You needed to get the agreement in writing, said Marc Siegel, a labor and employment lawyer in Chicago. "An email could form the basis of a contract or at least the possibility of some sort of quasi-contract," he said. "But the time to get that guarantee codified is then, not years later when you’ve likely been forgotten about because you’re not making money for the company."
And, he said, since most people are employees "at will" — meaning they can be terminated for any reason — what does a "guarantee" even mean? A subject for another day.
You don’t have an option in court, so now you need to either persuade your old employer to give you your old job back (at your old salary) or find a new job worthy of your time and talents.
Unfortunately, I have more bad news. It’s well documented that women who take time away or quit work because of family reasons can suffer career consequences, but research suggests that fathers face an even greater stigma.
The reason is that it goes against societal norms, said Gayle Kaufman, a sociologist at Davidson College and the author of "Superdads: How Fathers Balance Work and Family in the 21st Century." "Most employers expect mothers to take leave, but men taking time off for family reasons goes against our ideas of what men — and particularly fathers — are supposed to be: providers," Kaufman said.
Corporate America prizes ideal workers — people fully dedicated to their jobs and available to their bosses 24/7. Workers who’ve taken time off to raise children can’t possibly be seen as ideal in the eyes of employers. They’ve sent a clear signal that their priorities are not laser-focused on work.
How, then, might you catch the attention of hiring managers? Stay-at-home moms are advised to spruce up their résumés by demonstrating how they continue to use their business skills in the time they’ve been out of the workforce. They’re encouraged, for example, to list volunteer committees they manage, newsletters they write, budgets they handle, and so on.
On the face of it, your blog and website would seem to fit the bill as a demonstration of your creativity and entrepreneurialism. But because of gendered expectations for how men ought to prioritize their time, advertising it to employers could come at a cost. "You might score some points for doing the blog and for all of the skills that go into it, but you might also lose a couple of points because the content is related to family and parenting," Kaufman said.
Now for some good news. The job market is picking up steam as the pandemic loosens its grip. And as a software developer, you work in a high-paying, high-growth field. What’s more, once you land a new job — and you will — research indicates you are likely to make more money as a father than your childless male peers.

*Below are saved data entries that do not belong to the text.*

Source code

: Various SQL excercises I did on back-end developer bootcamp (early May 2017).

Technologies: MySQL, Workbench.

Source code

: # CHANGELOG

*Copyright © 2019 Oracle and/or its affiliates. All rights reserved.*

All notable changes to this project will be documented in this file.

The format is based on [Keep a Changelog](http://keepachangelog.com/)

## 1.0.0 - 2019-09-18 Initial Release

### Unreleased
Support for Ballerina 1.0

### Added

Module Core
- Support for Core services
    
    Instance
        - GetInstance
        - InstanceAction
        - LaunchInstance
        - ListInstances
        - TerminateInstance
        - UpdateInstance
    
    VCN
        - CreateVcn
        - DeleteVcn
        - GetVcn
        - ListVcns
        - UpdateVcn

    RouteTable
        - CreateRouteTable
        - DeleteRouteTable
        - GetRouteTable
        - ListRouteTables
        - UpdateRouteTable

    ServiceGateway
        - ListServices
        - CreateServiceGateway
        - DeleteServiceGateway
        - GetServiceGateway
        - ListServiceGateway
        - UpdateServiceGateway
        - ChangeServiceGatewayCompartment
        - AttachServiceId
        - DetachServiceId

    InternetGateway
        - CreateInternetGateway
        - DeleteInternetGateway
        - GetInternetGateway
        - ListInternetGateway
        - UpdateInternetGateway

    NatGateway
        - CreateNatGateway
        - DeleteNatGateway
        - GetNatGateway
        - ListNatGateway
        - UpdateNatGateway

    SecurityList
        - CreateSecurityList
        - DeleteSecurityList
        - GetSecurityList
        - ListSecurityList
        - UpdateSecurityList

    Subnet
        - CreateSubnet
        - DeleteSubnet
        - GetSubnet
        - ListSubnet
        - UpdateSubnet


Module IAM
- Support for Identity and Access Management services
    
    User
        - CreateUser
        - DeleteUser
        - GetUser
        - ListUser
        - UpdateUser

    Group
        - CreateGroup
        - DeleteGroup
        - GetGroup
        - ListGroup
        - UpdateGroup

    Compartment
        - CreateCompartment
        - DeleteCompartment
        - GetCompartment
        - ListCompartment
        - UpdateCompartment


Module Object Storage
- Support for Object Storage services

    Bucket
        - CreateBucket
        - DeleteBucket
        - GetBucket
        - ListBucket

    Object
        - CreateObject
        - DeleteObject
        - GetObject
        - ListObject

The same cannot be said for mothers compared with childless women. (Again, a topic for another day.)
It’s cold comfort now, I realize. Returning to work after stay-at-home parenthood is hard. The status quo is infuriating, and you alone can’t solve the problem.
My last piece of advice: Remember this experience. Think about how you as a colleague, and possibly one day a manager, can make things a little easier for new parents. Advocate for team members with outside caregiving responsibilities. Campaign for changes to how your organization hires. And identify ways you can support fellow parents on the job.